## What you need to do
Transcribe every line of the material below exactly, leaving out the pictures.

## Input for this task
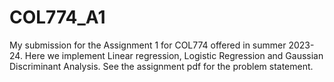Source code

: # COL774_A1
My submission for the Assignment 1 for COL774 offered in summer 2023-24. 
Here we implement Linear regression, Logistic Regression and Gaussian Discriminant Analysis. See the assignment pdf for the problem statement. 
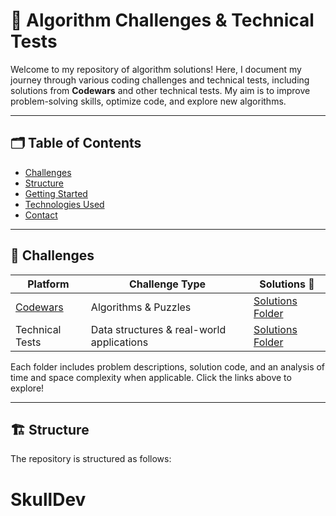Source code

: # 🧠 Algorithm Challenges & Technical Tests

Welcome to my repository of algorithm solutions! Here, I document my journey through various coding challenges and technical tests, including solutions from **Codewars** and other technical tests. My aim is to improve problem-solving skills, optimize code, and explore new algorithms.

---

## 🗂️ Table of Contents

- [Challenges](#-challenges)
- [Structure](#-structure)
- [Getting Started](#-getting-started)
- [Technologies Used](#-technologies-used)
- [Contact](#-contact)

---

## 🌟 Challenges

| Platform                              | Challenge Type                            | Solutions 📂                           |
| ------------------------------------- | ----------------------------------------- | -------------------------------------- |
| [Codewars](https://www.codewars.com/) | Algorithms & Puzzles                      | [Solutions Folder](./codewars/)        |
| Technical Tests                       | Data structures & real-world applications | [Solutions Folder](./technical-tests/) |

Each folder includes problem descriptions, solution code, and an analysis of time and space complexity when applicable. Click the links above to explore!

---

## 🏗️ Structure

The repository is structured as follows:

# SkullDev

## Result for this exercise
Source code

: # COL774_A1
My submission for the Assignment 1 for COL774 offered in summer 2023-24. 
Here we implement Linear regression, Logistic Regression and Gaussian Discriminant Analysis. See the assignment pdf for the problem statement. 
Source code

: # 🧠 Algorithm Challenges & Technical Tests

Welcome to my repository of algorithm solutions! Here, I document my journey through various coding challenges and technical tests, including solutions from **Codewars** and other technical tests. My aim is to improve problem-solving skills, optimize code, and explore new algorithms.

---

## 🗂️ Table of Contents

- [Challenges](#-challenges)
- [Structure](#-structure)
- [Getting Started](#-getting-started)
- [Technologies Used](#-technologies-used)
- [Contact](#-contact)

---

## 🌟 Challenges

| Platform                              | Challenge Type                            | Solutions 📂                           |
| ------------------------------------- | ----------------------------------------- | -------------------------------------- |
| [Codewars](https://www.codewars.com/) | Algorithms & Puzzles                      | [Solutions Folder](./codewars/)        |
| Technical Tests                       | Data structures & real-world applications | [Solutions Folder](./technical-tests/) |

Each folder includes problem descriptions, solution code, and an analysis of time and space complexity when applicable. Click the links above to explore!

---

## 🏗️ Structure

The repository is structured as follows:

# SkullDev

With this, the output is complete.